What follows is a listing to transcribe exactly, leaving the pictures out.

────────────────────

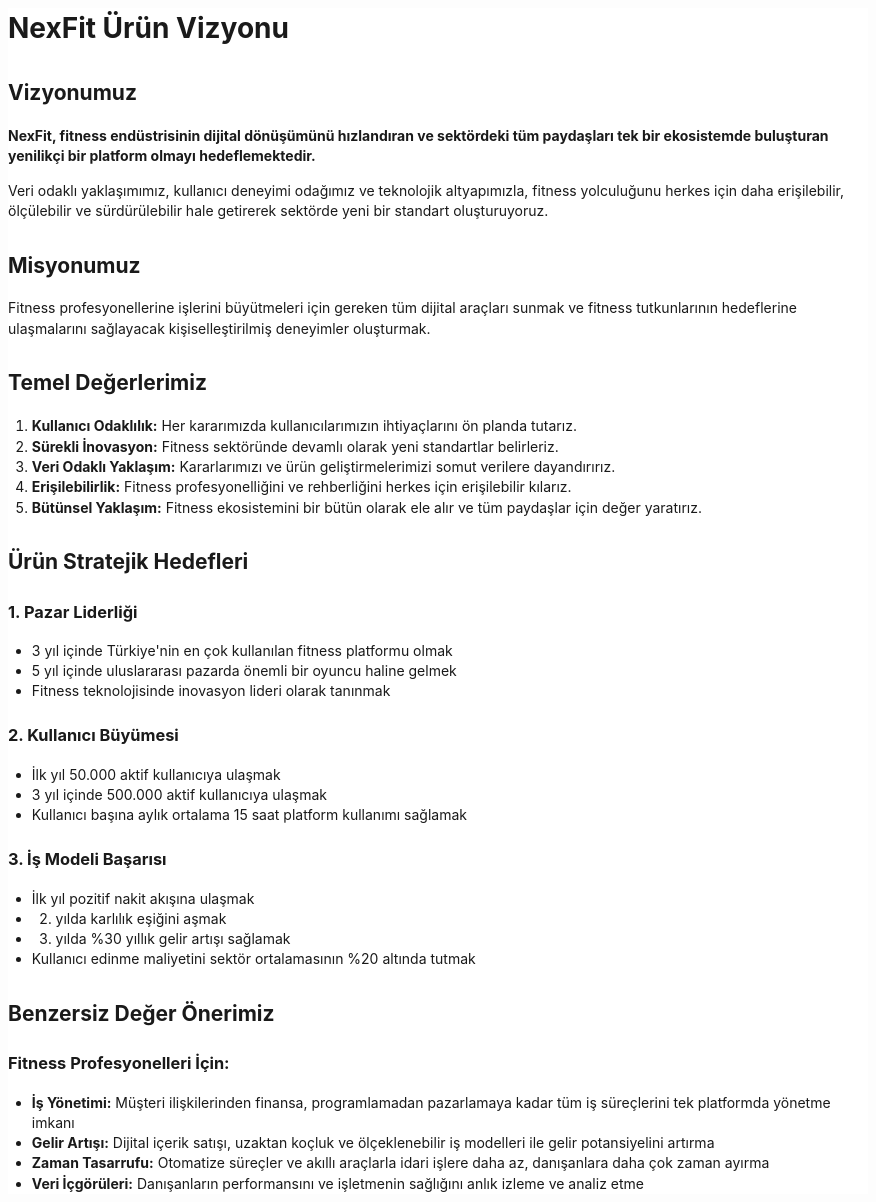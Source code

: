 # NexFit Ürün Vizyonu

## Vizyonumuz

**NexFit, fitness endüstrisinin dijital dönüşümünü hızlandıran ve sektördeki tüm paydaşları tek bir ekosistemde buluşturan yenilikçi bir platform olmayı hedeflemektedir.** 

Veri odaklı yaklaşımımız, kullanıcı deneyimi odağımız ve teknolojik altyapımızla, fitness yolculuğunu herkes için daha erişilebilir, ölçülebilir ve sürdürülebilir hale getirerek sektörde yeni bir standart oluşturuyoruz.

## Misyonumuz

Fitness profesyonellerine işlerini büyütmeleri için gereken tüm dijital araçları sunmak ve fitness tutkunlarının hedeflerine ulaşmalarını sağlayacak kişiselleştirilmiş deneyimler oluşturmak.

## Temel Değerlerimiz

1. **Kullanıcı Odaklılık:** Her kararımızda kullanıcılarımızın ihtiyaçlarını ön planda tutarız.
2. **Sürekli İnovasyon:** Fitness sektöründe devamlı olarak yeni standartlar belirleriz.
3. **Veri Odaklı Yaklaşım:** Kararlarımızı ve ürün geliştirmelerimizi somut verilere dayandırırız.
4. **Erişilebilirlik:** Fitness profesyonelliğini ve rehberliğini herkes için erişilebilir kılarız.
5. **Bütünsel Yaklaşım:** Fitness ekosistemini bir bütün olarak ele alır ve tüm paydaşlar için değer yaratırız.

## Ürün Stratejik Hedefleri

### 1. Pazar Liderliği
- 3 yıl içinde Türkiye'nin en çok kullanılan fitness platformu olmak
- 5 yıl içinde uluslararası pazarda önemli bir oyuncu haline gelmek
- Fitness teknolojisinde inovasyon lideri olarak tanınmak

### 2. Kullanıcı Büyümesi
- İlk yıl 50.000 aktif kullanıcıya ulaşmak
- 3 yıl içinde 500.000 aktif kullanıcıya ulaşmak
- Kullanıcı başına aylık ortalama 15 saat platform kullanımı sağlamak

### 3. İş Modeli Başarısı
- İlk yıl pozitif nakit akışına ulaşmak
- 2. yılda karlılık eşiğini aşmak
- 3. yılda %30 yıllık gelir artışı sağlamak
- Kullanıcı edinme maliyetini sektör ortalamasının %20 altında tutmak

## Benzersiz Değer Önerimiz

### Fitness Profesyonelleri İçin:
- **İş Yönetimi:** Müşteri ilişkilerinden finansa, programlamadan pazarlamaya kadar tüm iş süreçlerini tek platformda yönetme imkanı
- **Gelir Artışı:** Dijital içerik satışı, uzaktan koçluk ve ölçeklenebilir iş modelleri ile gelir potansiyelini artırma
- **Zaman Tasarrufu:** Otomatize süreçler ve akıllı araçlarla idari işlere daha az, danışanlara daha çok zaman ayırma
- **Veri İçgörüleri:** Danışanların performansını ve işletmenin sağlığını anlık izleme ve analiz etme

────────────────────

§ **Result**
Source code

: # NexFit Ürün Vizyonu

## Vizyonumuz

**NexFit, fitness endüstrisinin dijital dönüşümünü hızlandıran ve sektördeki tüm paydaşları tek bir ekosistemde buluşturan yenilikçi bir platform olmayı hedeflemektedir.** 

Veri odaklı yaklaşımımız, kullanıcı deneyimi odağımız ve teknolojik altyapımızla, fitness yolculuğunu herkes için daha erişilebilir, ölçülebilir ve sürdürülebilir hale getirerek sektörde yeni bir standart oluşturuyoruz.

## Misyonumuz

Fitness profesyonellerine işlerini büyütmeleri için gereken tüm dijital araçları sunmak ve fitness tutkunlarının hedeflerine ulaşmalarını sağlayacak kişiselleştirilmiş deneyimler oluşturmak.

## Temel Değerlerimiz

1. **Kullanıcı Odaklılık:** Her kararımızda kullanıcılarımızın ihtiyaçlarını ön planda tutarız.
2. **Sürekli İnovasyon:** Fitness sektöründe devamlı olarak yeni standartlar belirleriz.
3. **Veri Odaklı Yaklaşım:** Kararlarımızı ve ürün geliştirmelerimizi somut verilere dayandırırız.
4. **Erişilebilirlik:** Fitness profesyonelliğini ve rehberliğini herkes için erişilebilir kılarız.
5. **Bütünsel Yaklaşım:** Fitness ekosistemini bir bütün olarak ele alır ve tüm paydaşlar için değer yaratırız.

## Ürün Stratejik Hedefleri

### 1. Pazar Liderliği
- 3 yıl içinde Türkiye'nin en çok kullanılan fitness platformu olmak
- 5 yıl içinde uluslararası pazarda önemli bir oyuncu haline gelmek
- Fitness teknolojisinde inovasyon lideri olarak tanınmak

### 2. Kullanıcı Büyümesi
- İlk yıl 50.000 aktif kullanıcıya ulaşmak
- 3 yıl içinde 500.000 aktif kullanıcıya ulaşmak
- Kullanıcı başına aylık ortalama 15 saat platform kullanımı sağlamak

### 3. İş Modeli Başarısı
- İlk yıl pozitif nakit akışına ulaşmak
- 2. yılda karlılık eşiğini aşmak
- 3. yılda %30 yıllık gelir artışı sağlamak
- Kullanıcı edinme maliyetini sektör ortalamasının %20 altında tutmak

## Benzersiz Değer Önerimiz

### Fitness Profesyonelleri İçin:
- **İş Yönetimi:** Müşteri ilişkilerinden finansa, programlamadan pazarlamaya kadar tüm iş süreçlerini tek platformda yönetme imkanı
- **Gelir Artışı:** Dijital içerik satışı, uzaktan koçluk ve ölçeklenebilir iş modelleri ile gelir potansiyelini artırma
- **Zaman Tasarrufu:** Otomatize süreçler ve akıllı araçlarla idari işlere daha az, danışanlara daha çok zaman ayırma
- **Veri İçgörüleri:** Danışanların performansını ve işletmenin sağlığını anlık izleme ve analiz etme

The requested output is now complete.